**About this task**
Among the entries below, one line contains "šimtai keturiasdešimt penki;" and another contains "Hodavijos sūnų­septyniasdešimt keturi.". Transcribe those two lines and every line between them, exactly.

Saved entries

______________________________

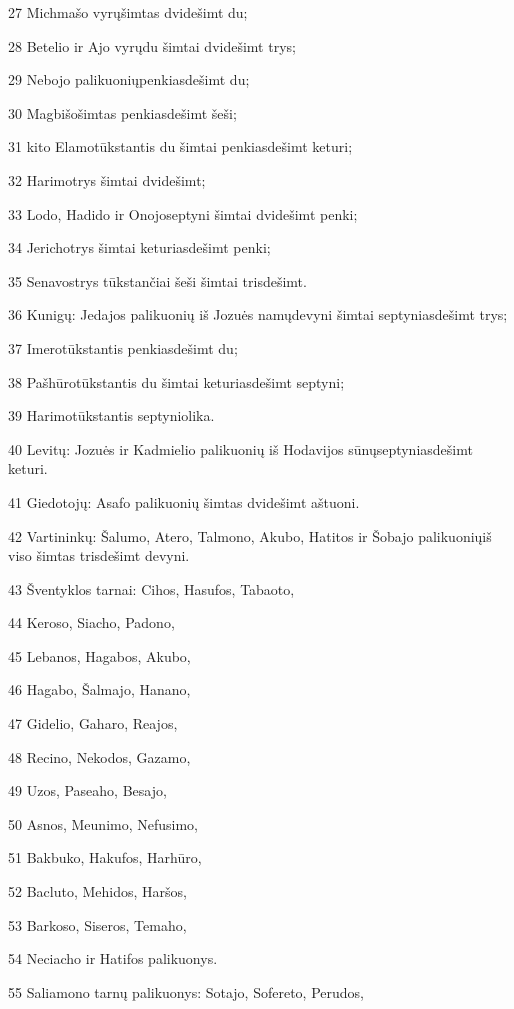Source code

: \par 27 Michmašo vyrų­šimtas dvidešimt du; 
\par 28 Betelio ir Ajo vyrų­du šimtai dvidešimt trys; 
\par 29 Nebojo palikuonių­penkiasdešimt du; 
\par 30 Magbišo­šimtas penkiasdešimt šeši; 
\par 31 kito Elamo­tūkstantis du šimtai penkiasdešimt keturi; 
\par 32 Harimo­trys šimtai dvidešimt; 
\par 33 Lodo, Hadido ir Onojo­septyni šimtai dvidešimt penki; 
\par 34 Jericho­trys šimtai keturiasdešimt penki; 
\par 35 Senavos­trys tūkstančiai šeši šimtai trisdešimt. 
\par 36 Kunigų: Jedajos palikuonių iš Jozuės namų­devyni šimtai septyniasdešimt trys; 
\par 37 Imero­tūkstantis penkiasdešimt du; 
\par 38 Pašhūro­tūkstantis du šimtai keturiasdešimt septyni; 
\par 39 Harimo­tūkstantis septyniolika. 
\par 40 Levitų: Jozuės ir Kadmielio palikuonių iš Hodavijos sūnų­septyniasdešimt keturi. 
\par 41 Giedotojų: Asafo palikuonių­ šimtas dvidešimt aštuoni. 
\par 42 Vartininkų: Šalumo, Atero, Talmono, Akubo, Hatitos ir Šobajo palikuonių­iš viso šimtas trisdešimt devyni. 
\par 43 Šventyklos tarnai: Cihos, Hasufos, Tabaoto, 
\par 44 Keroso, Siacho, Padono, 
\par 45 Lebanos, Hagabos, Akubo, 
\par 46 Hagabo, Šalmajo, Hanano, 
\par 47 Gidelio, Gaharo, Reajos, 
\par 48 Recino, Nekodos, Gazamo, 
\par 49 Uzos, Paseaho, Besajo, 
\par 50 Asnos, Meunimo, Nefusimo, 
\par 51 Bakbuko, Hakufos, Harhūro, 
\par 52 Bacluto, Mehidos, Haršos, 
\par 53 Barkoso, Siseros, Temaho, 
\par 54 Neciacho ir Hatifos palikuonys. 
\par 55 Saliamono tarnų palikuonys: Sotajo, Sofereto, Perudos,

______________________________

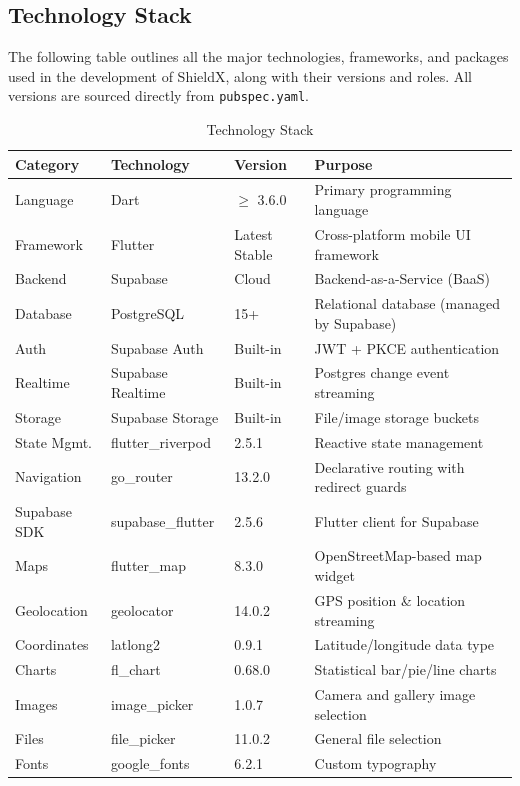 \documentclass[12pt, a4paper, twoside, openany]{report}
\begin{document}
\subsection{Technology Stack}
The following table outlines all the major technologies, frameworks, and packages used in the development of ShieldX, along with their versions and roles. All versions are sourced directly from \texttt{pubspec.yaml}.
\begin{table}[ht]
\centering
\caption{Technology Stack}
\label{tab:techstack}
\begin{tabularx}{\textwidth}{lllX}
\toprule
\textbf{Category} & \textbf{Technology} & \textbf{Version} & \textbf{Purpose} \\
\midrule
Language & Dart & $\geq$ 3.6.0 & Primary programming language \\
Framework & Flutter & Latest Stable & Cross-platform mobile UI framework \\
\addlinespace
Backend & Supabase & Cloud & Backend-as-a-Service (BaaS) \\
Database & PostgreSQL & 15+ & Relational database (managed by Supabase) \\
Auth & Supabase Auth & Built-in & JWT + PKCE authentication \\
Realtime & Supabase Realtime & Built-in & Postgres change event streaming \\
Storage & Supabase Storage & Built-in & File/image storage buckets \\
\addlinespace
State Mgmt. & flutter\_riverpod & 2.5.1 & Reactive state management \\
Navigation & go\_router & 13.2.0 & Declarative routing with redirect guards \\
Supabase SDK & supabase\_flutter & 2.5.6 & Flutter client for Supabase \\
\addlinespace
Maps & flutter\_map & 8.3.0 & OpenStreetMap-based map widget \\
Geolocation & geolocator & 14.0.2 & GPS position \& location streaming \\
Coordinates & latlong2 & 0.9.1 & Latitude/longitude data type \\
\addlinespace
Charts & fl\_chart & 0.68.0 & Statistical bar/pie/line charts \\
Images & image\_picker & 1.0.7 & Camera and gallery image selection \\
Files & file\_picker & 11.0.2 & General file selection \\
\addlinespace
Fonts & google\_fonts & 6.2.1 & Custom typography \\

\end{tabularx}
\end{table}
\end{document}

______________________________

**Solved problem**
\par 34 Jericho­trys šimtai keturiasdešimt penki; 
\par 35 Senavos­trys tūkstančiai šeši šimtai trisdešimt. 
\par 36 Kunigų: Jedajos palikuonių iš Jozuės namų­devyni šimtai septyniasdešimt trys; 
\par 37 Imero­tūkstantis penkiasdešimt du; 
\par 38 Pašhūro­tūkstantis du šimtai keturiasdešimt septyni; 
\par 39 Harimo­tūkstantis septyniolika. 
\par 40 Levitų: Jozuės ir Kadmielio palikuonių iš Hodavijos sūnų­septyniasdešimt keturi. 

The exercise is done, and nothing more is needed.